San Diego Housing Market News and Analysis
Everybody Wants to Live in San Diego
Submitted by Rich Toscano on February 8, 2005 - 10:23pm
For the first time since the mid-90s, San Diego County experienced a net out-migration from July 2003 to July 2004. So why are home prices going up? Because this real estate market is not being driven by fundamentals... yet.
The Union-Tribune today ran an article concerning the fact that, for the first time since the mid-90s, San Diego County experienced a net out-migration from July 2003 to July 2004 (in other words, during that period, more people moved out to other parts of the country than moved in from other parts of the country).

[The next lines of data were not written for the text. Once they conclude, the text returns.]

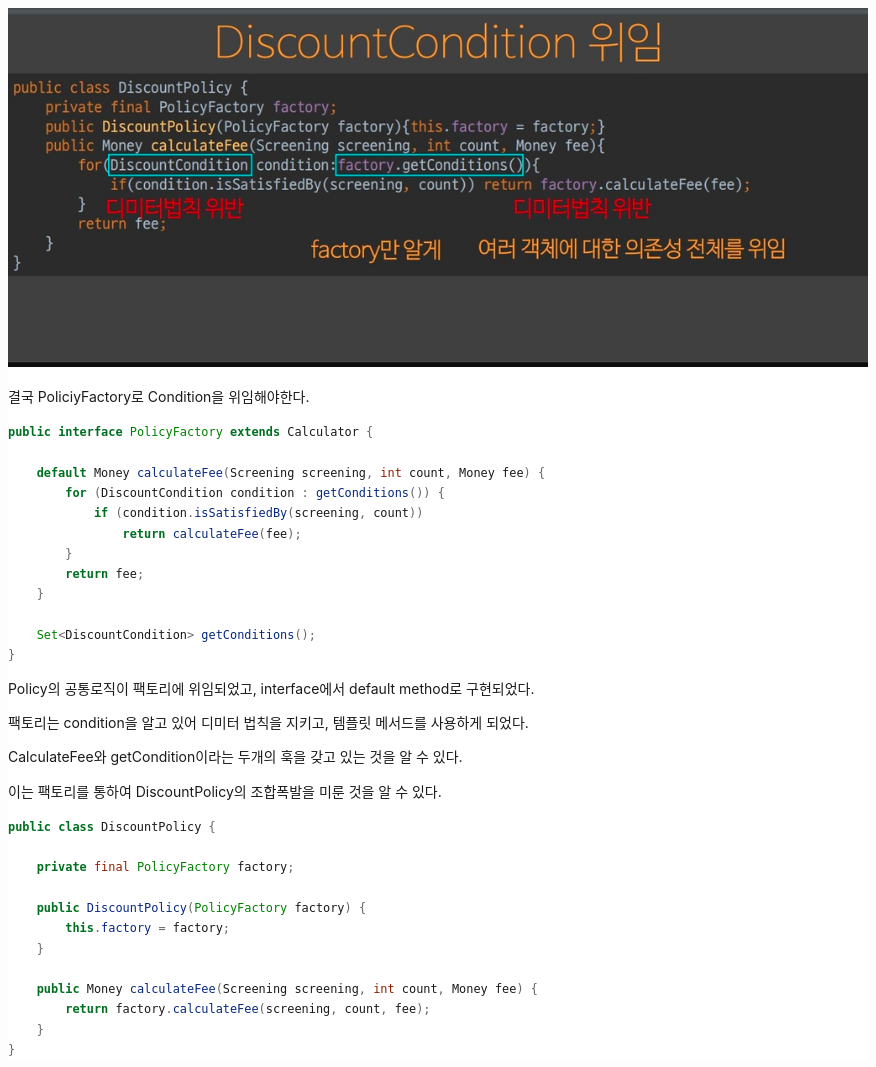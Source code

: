 ![img_8.png](img_8.png)

결국 PoliciyFactory로 Condition을 위임해야한다.

```java
public interface PolicyFactory extends Calculator {

    default Money calculateFee(Screening screening, int count, Money fee) {
        for (DiscountCondition condition : getConditions()) {
            if (condition.isSatisfiedBy(screening, count))
                return calculateFee(fee);
        }
        return fee;
    }

    Set<DiscountCondition> getConditions();
}
```

Policy의 공통로직이 팩토리에 위임되었고, interface에서 default method로 구현되었다.

팩토리는 condition을 알고 있어 디미터 법칙을 지키고, 템플릿 메서드를 사용하게 되었다.

CalculateFee와 getCondition이라는 두개의 훅을 갖고 있는 것을 알 수 있다.

이는 팩토리를 통하여 DiscountPolicy의 조합폭발을 미룬 것을 알 수 있다.

```java
public class DiscountPolicy {

    private final PolicyFactory factory;

    public DiscountPolicy(PolicyFactory factory) {
        this.factory = factory;
    }

    public Money calculateFee(Screening screening, int count, Money fee) {
        return factory.calculateFee(screening, count, fee);
    }
}
```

This actually is a bit of a non-event, real estate market-wise. As I've noted many times, San Diego's real estate runup has had very little to do with population growth and everything to do with low rates, easy mortgage credit, and manic levels of homebuyer optimism. Whether people are moving into or out of San Diego is just not very relevant, because that's not what this market is about. In fact, it is interesting to note that the market reached its very hottest at a time when San Diego had been experiencing a net out-migration for almost a year!
While this out-migration data might not tell us much about where the market is headed in the short term, it does serve as just one more nail in the coffin of the ubiquitous "everyone wants to live in San Diego" thesis. This theory, as you may recall, postulates that climatological conditions can override the laws of economics, as home prices forever continue to grow ten times faster than local wages because San Diego has nice weather.
Unsurprisingly, my perspective is not shared by those interviewed in the article. One economist, for instance, flatly denies that the out-migration data could be correct! How could there have been an out-migration pattern, he argues, when the housing market was so strong?
A SANDAG demographer disagrees, maintaining that the out-migration will only get worse "because the housing prices aren't going down"--as if home prices will just keep rising forever even as everyone moves out of San Diego, until there is just one guy left who's living in a really, really expensive house.
So, the first guy believes that fundamentals are driving the market. The second believes that fundamentals will never drive the market.
Both men are both mistaken. It is clear that fundamentals are not driving this real estate market—but it is just as clear they someday will. In the end, they always do.